WHAT THIS TASK INVOLVES
Starting at the line with "cp +文件夹名 +目标文件夹名", repeat every line exactly until the records end, including the last one.

━━ DATA PROVIDED

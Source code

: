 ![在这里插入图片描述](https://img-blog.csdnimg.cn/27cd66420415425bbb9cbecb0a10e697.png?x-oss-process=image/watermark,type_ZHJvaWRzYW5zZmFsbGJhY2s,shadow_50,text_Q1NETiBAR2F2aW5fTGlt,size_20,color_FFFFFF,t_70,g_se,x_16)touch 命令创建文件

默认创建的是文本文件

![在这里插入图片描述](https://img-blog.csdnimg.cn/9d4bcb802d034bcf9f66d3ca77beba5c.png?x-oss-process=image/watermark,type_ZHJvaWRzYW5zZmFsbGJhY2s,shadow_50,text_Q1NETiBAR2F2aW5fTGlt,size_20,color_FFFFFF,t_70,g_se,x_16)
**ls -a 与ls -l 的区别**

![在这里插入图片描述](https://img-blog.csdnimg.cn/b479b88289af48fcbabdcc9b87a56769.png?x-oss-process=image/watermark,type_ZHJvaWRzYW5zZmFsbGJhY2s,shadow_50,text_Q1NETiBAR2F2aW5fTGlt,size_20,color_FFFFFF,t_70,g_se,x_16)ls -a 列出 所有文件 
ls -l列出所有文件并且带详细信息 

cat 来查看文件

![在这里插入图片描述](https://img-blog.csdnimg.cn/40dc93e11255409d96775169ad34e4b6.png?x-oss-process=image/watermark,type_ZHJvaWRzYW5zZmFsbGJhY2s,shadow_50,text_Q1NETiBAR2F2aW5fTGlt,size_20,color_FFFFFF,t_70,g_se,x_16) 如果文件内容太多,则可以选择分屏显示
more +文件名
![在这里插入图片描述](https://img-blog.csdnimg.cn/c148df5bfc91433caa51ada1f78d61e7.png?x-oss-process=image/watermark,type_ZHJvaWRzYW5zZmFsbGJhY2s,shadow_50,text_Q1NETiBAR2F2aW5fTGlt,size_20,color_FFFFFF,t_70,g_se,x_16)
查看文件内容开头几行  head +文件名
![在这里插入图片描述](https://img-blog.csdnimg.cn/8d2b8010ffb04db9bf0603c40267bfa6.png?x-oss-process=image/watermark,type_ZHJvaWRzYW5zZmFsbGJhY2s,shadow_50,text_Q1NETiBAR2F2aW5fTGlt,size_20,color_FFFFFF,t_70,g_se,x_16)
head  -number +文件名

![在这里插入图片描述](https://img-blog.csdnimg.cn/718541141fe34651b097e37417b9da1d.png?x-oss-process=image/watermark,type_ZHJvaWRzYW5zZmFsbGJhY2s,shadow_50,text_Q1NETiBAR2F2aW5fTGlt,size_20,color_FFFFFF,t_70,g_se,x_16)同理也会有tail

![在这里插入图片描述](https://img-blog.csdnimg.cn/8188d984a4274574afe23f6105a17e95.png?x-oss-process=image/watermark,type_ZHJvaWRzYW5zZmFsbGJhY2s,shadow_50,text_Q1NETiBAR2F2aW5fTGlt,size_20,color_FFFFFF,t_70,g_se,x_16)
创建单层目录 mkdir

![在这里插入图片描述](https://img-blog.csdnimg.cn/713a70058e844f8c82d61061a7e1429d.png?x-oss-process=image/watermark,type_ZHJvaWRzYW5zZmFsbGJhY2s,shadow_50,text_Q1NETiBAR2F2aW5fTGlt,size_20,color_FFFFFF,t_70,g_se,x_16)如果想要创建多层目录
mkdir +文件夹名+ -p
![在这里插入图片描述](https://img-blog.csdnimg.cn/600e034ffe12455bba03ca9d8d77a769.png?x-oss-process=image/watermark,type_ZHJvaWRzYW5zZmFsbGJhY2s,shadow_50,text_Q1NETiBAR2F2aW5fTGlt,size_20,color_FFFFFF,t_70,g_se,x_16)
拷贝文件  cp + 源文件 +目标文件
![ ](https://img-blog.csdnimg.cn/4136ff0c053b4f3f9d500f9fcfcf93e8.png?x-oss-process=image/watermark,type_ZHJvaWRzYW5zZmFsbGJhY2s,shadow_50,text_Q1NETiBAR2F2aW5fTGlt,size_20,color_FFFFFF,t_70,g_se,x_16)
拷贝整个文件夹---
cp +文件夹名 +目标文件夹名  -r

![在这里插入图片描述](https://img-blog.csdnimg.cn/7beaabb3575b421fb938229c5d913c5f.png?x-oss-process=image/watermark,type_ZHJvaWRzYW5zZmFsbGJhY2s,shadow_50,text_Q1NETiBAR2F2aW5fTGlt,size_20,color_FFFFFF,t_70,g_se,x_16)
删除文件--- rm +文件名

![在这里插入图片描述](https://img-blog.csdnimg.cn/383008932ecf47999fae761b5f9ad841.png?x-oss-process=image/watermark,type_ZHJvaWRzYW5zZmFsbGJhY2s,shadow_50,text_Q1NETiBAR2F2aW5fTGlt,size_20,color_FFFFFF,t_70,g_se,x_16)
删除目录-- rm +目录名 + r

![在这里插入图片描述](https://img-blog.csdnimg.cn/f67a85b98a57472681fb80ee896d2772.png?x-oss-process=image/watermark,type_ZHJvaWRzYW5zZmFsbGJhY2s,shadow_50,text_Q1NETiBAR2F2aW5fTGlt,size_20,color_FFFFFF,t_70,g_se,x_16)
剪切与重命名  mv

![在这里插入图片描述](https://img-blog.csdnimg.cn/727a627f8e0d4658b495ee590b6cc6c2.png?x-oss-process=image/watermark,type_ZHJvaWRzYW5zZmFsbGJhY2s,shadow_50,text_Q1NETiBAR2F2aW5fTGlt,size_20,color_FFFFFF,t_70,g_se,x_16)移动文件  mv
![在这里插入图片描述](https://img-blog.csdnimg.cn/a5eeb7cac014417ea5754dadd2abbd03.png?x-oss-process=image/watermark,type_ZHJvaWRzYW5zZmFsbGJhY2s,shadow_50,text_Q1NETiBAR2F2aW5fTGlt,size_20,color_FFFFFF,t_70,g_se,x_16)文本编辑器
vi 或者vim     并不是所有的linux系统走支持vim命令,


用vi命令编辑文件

━━━━

OUTPUT
cp +文件夹名 +目标文件夹名  -r

![在这里插入图片描述](https://img-blog.csdnimg.cn/7beaabb3575b421fb938229c5d913c5f.png?x-oss-process=image/watermark,type_ZHJvaWRzYW5zZmFsbGJhY2s,shadow_50,text_Q1NETiBAR2F2aW5fTGlt,size_20,color_FFFFFF,t_70,g_se,x_16)
删除文件--- rm +文件名

![在这里插入图片描述](https://img-blog.csdnimg.cn/383008932ecf47999fae761b5f9ad841.png?x-oss-process=image/watermark,type_ZHJvaWRzYW5zZmFsbGJhY2s,shadow_50,text_Q1NETiBAR2F2aW5fTGlt,size_20,color_FFFFFF,t_70,g_se,x_16)
删除目录-- rm +目录名 + r

![在这里插入图片描述](https://img-blog.csdnimg.cn/f67a85b98a57472681fb80ee896d2772.png?x-oss-process=image/watermark,type_ZHJvaWRzYW5zZmFsbGJhY2s,shadow_50,text_Q1NETiBAR2F2aW5fTGlt,size_20,color_FFFFFF,t_70,g_se,x_16)
剪切与重命名  mv

![在这里插入图片描述](https://img-blog.csdnimg.cn/727a627f8e0d4658b495ee590b6cc6c2.png?x-oss-process=image/watermark,type_ZHJvaWRzYW5zZmFsbGJhY2s,shadow_50,text_Q1NETiBAR2F2aW5fTGlt,size_20,color_FFFFFF,t_70,g_se,x_16)移动文件  mv
![在这里插入图片描述](https://img-blog.csdnimg.cn/a5eeb7cac014417ea5754dadd2abbd03.png?x-oss-process=image/watermark,type_ZHJvaWRzYW5zZmFsbGJhY2s,shadow_50,text_Q1NETiBAR2F2aW5fTGlt,size_20,color_FFFFFF,t_70,g_se,x_16)文本编辑器
vi 或者vim     并不是所有的linux系统走支持vim命令,


用vi命令编辑文件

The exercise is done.